#### WHAT IS REQUIRED:
Reproduce the records below exactly as they appear, omitting any pictures they contain.

#### Source texts of formatted documents:
----

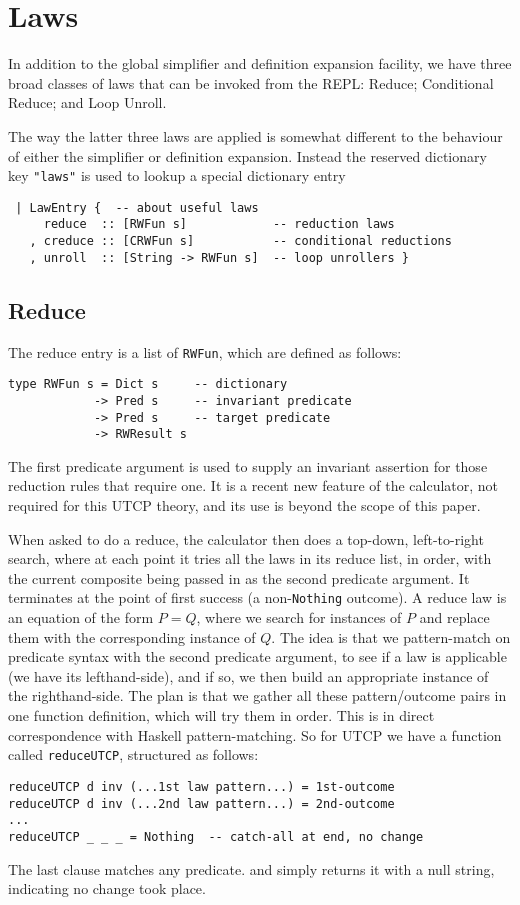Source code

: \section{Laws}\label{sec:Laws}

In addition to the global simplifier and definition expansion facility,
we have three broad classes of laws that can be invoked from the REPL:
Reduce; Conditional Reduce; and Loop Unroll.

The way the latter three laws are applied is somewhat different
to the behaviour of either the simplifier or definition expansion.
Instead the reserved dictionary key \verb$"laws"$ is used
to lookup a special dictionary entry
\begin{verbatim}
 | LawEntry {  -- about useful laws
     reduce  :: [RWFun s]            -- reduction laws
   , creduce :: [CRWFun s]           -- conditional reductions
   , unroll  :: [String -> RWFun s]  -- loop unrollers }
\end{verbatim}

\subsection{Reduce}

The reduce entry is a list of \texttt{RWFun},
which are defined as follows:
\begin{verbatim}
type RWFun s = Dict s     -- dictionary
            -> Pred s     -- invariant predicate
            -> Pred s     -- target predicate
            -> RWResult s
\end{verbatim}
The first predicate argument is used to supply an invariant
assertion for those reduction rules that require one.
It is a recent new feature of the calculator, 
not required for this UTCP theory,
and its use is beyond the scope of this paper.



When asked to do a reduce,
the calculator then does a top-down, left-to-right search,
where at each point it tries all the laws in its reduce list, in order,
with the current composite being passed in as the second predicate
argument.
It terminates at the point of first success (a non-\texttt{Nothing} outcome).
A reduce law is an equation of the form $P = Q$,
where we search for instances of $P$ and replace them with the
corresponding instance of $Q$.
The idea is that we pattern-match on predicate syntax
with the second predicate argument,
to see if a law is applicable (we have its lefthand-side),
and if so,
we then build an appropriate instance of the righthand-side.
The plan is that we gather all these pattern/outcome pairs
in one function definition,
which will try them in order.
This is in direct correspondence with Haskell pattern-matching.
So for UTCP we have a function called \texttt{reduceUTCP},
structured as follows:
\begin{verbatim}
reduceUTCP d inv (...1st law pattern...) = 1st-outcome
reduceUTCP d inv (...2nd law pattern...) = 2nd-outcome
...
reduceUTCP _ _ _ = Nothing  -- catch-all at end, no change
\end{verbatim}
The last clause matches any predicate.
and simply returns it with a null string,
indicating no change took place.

----

#### OUTPUT FOR THIS TASK:
Source code

: \section{Laws}\label{sec:Laws}

In addition to the global simplifier and definition expansion facility,
we have three broad classes of laws that can be invoked from the REPL:
Reduce; Conditional Reduce; and Loop Unroll.

The way the latter three laws are applied is somewhat different
to the behaviour of either the simplifier or definition expansion.
Instead the reserved dictionary key \verb$"laws"$ is used
to lookup a special dictionary entry
\begin{verbatim}
 | LawEntry {  -- about useful laws
     reduce  :: [RWFun s]            -- reduction laws
   , creduce :: [CRWFun s]           -- conditional reductions
   , unroll  :: [String -> RWFun s]  -- loop unrollers }
\end{verbatim}

\subsection{Reduce}

The reduce entry is a list of \texttt{RWFun},
which are defined as follows:
\begin{verbatim}
type RWFun s = Dict s     -- dictionary
            -> Pred s     -- invariant predicate
            -> Pred s     -- target predicate
            -> RWResult s
\end{verbatim}
The first predicate argument is used to supply an invariant
assertion for those reduction rules that require one.
It is a recent new feature of the calculator, 
not required for this UTCP theory,
and its use is beyond the scope of this paper.



When asked to do a reduce,
the calculator then does a top-down, left-to-right search,
where at each point it tries all the laws in its reduce list, in order,
with the current composite being passed in as the second predicate
argument.
It terminates at the point of first success (a non-\texttt{Nothing} outcome).
A reduce law is an equation of the form $P = Q$,
where we search for instances of $P$ and replace them with the
corresponding instance of $Q$.
The idea is that we pattern-match on predicate syntax
with the second predicate argument,
to see if a law is applicable (we have its lefthand-side),
and if so,
we then build an appropriate instance of the righthand-side.
The plan is that we gather all these pattern/outcome pairs
in one function definition,
which will try them in order.
This is in direct correspondence with Haskell pattern-matching.
So for UTCP we have a function called \texttt{reduceUTCP},
structured as follows:
\begin{verbatim}
reduceUTCP d inv (...1st law pattern...) = 1st-outcome
reduceUTCP d inv (...2nd law pattern...) = 2nd-outcome
...
reduceUTCP _ _ _ = Nothing  -- catch-all at end, no change
\end{verbatim}
The last clause matches any predicate.
and simply returns it with a null string,
indicating no change took place.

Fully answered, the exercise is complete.